Journalists mostly suspend skepticism about sourcing with news of Osama bin Laden's death, await photos, video

Most of what President Obama says is questioned by the media and the blogosphere. Obama’s speeches are parsed for factual errors and exaggerated claims, his budget plans are analyzed for over-optimistic predictions and fuzzy math, and – of course – questions about his birth have swirled through cyberspace for years despite evidence debunking the conspiracy theories.

Yet when the President announced that U.S. forces had killed Osama bin Laden, most of the traditional media and online community readily accepted his version of the events.

“The bum is dead,” exclaimed Geraldo Rivera on Fox News as he read the first bulletin about Bin Laden’s demise. “This is the greatest night of my career!”

Many newspapers and websites were only slightly less celebratory as they conveyed the news.  “DEAD,” read the one-word headline on “We got him!” shouted the Fort Worth Star-Telegram. “Bin Laden dead; USA has body,” declared the Drudge Report.

In this Jan. 18, 2010 file photo provided by the U.S. Navy, the Nimitz-class aircraft carrier USS Carl Vinson maneuvers off the coast of Haiti. Senior U.S. officials said Monday, May 2, 2011 that Osama bin Laden's body was put aboard the USS Carl Vinson and then placed into the North Arabian Sea for burial. (U.S. Navy, Daniel Barker/AP)

None of those news organizations had independent confirmation of bin Laden’s death. All relied on accounts provided by the White House and Pentagon that detailed the firefight in the Pakistani city of Abbottabad. But the same journalists who are conditioned to respond skeptically to most Presidential utterances -- and the same bloggers who tend to view each news story through a political prism -- seemed to intrinsically know that Sunday night’s announcement was different.

“There’s a certain test of journalistic faith here,” said former CNN White House Correspondent Charles Bierbauer, now Dean of the University of South Carolina College of Mass Communications and Information Studies.

“When the President of the United States comes out and says Osama bin Laden is dead, it’s such a straight declarative sentence,” Bierbauer said in a phone interview. “There’s no reason for him to say it if there were an iota of uncertainty.”

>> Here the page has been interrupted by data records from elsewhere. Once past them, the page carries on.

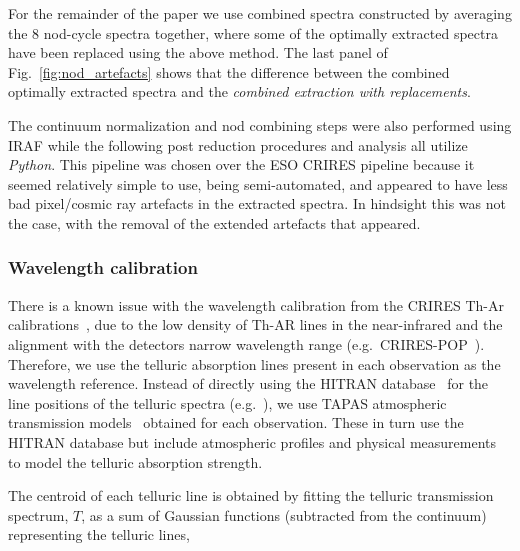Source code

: \documentclass[fleqn,usenatbib]{mnras}
\begin{document}
For the remainder of the paper we use combined spectra constructed by averaging the 8 nod-cycle spectra together, where some of the optimally extracted spectra have been replaced using the above method. The last panel of Fig.~\ref{fig:nod_artefacts} shows that the difference between the combined optimally extracted spectra and the \emph{combined extraction with replacements}. 

The continuum normalization and nod combining steps were also performed using IRAF while the following post reduction procedures and analysis all utilize \emph{Python}. This pipeline was chosen over the ESO CRIRES pipeline because it seemed relatively simple to use, being semi-automated, and appeared to have less bad pixel/cosmic ray artefacts in the extracted spectra. In hindsight this was not the case, with the removal of the extended artefacts that appeared. 



\subsubsection{Wavelength calibration}
\label{subsec:wave_cal}
There is a known issue with the wavelength calibration from the CRIRES Th-Ar calibrations~\citep{kerber_laboratory_2009}, due to the low density of Th-AR lines in the near-infrared and the alignment with the detectors narrow wavelength range (e.g.\ CRIRES-POP~\citep{nicholls_crirespop_2017}).
Therefore, we use the telluric absorption lines present in each observation as the wavelength reference. Instead of directly using the HITRAN database~\citep{rothman_hitran2012_2013} for the line positions of the telluric spectra (e.g.~\citep{brogi_signature_2012,brogi_carbon_2014,dekok_detection_2013}), we use TAPAS atmospheric transmission models~\citep{bertaux_tapas_2014} obtained for each observation. These in turn use the HITRAN database but include atmospheric profiles and physical measurements to model the telluric absorption strength.

The centroid of each telluric line is obtained by fitting the telluric transmission spectrum, \(T \), as a sum of Gaussian functions (subtracted from the continuum) representing the telluric lines,
\end{document}
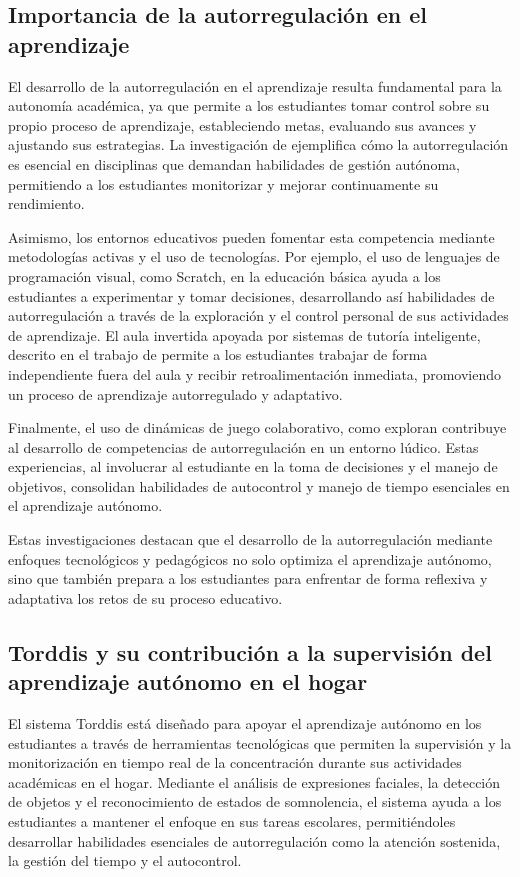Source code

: \documentclass[a4paper,fleqn]{cas-sc}
\begin{document}
	\subsection{Importancia de la autorregulación en el aprendizaje}
	El desarrollo de la autorregulación en el aprendizaje resulta fundamental para la autonomía académica, ya que permite a los estudiantes tomar control sobre su propio proceso de aprendizaje, estableciendo metas, evaluando sus avances y ajustando sus estrategias. La investigación de \cite{Taber2024Developing} ejemplifica cómo la autorregulación es esencial en disciplinas que demandan habilidades de gestión autónoma, permitiendo a los estudiantes monitorizar y mejorar continuamente su rendimiento.
	
	Asimismo, los entornos educativos pueden fomentar esta competencia mediante metodologías activas y el uso de tecnologías. Por ejemplo, el uso de lenguajes de programación visual, como Scratch, en la educación básica ayuda a los estudiantes a experimentar y tomar decisiones, desarrollando así habilidades de autorregulación a través de la exploración y el control personal de sus actividades de aprendizaje. El aula invertida apoyada por sistemas de tutoría inteligente, descrito en el trabajo de \cite{Mohamed2018Implementing} permite a los estudiantes trabajar de forma independiente fuera del aula y recibir retroalimentación inmediata, promoviendo un proceso de aprendizaje autorregulado y adaptativo.
	
	Finalmente, el uso de dinámicas de juego colaborativo, como  exploran \cite{Echeverria2011AFramework} contribuye al desarrollo de competencias de autorregulación en un entorno lúdico. Estas experiencias, al involucrar al estudiante en la toma de decisiones y el manejo de objetivos, consolidan habilidades de autocontrol y manejo de tiempo esenciales en el aprendizaje autónomo.
	
	Estas investigaciones destacan que el desarrollo de la autorregulación mediante enfoques tecnológicos y pedagógicos no solo optimiza el aprendizaje autónomo, sino que también prepara a los estudiantes para enfrentar de forma reflexiva y adaptativa los retos de su proceso educativo.
	
	\subsection{Torddis y su contribución a la supervisión del aprendizaje autónomo en el hogar}
	
	El sistema Torddis está diseñado para apoyar el aprendizaje autónomo en los estudiantes a través de herramientas tecnológicas que permiten la supervisión y la monitorización en tiempo real de la concentración durante sus actividades académicas en el hogar. Mediante el análisis de expresiones faciales, la detección de objetos y el reconocimiento de estados de somnolencia, el sistema ayuda a los estudiantes a mantener el enfoque en sus tareas escolares, permitiéndoles desarrollar habilidades esenciales de autorregulación como la atención sostenida, la gestión del tiempo y el autocontrol.
	
\end{document}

A handful of media organizations were more cautious about stating bin Laden’s death as a fact, at least in their initial reports Sunday night and Monday morning.

The banner headline in Monday’s New York Times print edition attributed to President Obama the claims that bin Laden had been killed. Stopping short of confirming the terrorist leader’s death, the Times conspicuously noted that he had been “reported dead.”

Other newspapers that sourced the report to the White House included the Gadsen (Ala.) Times, where the page one headline read, “Obama: Bin Laden is dead,” and the Fayetteville (N.C.) Observer, which said, “Obama: Bin Laden killed in attack.”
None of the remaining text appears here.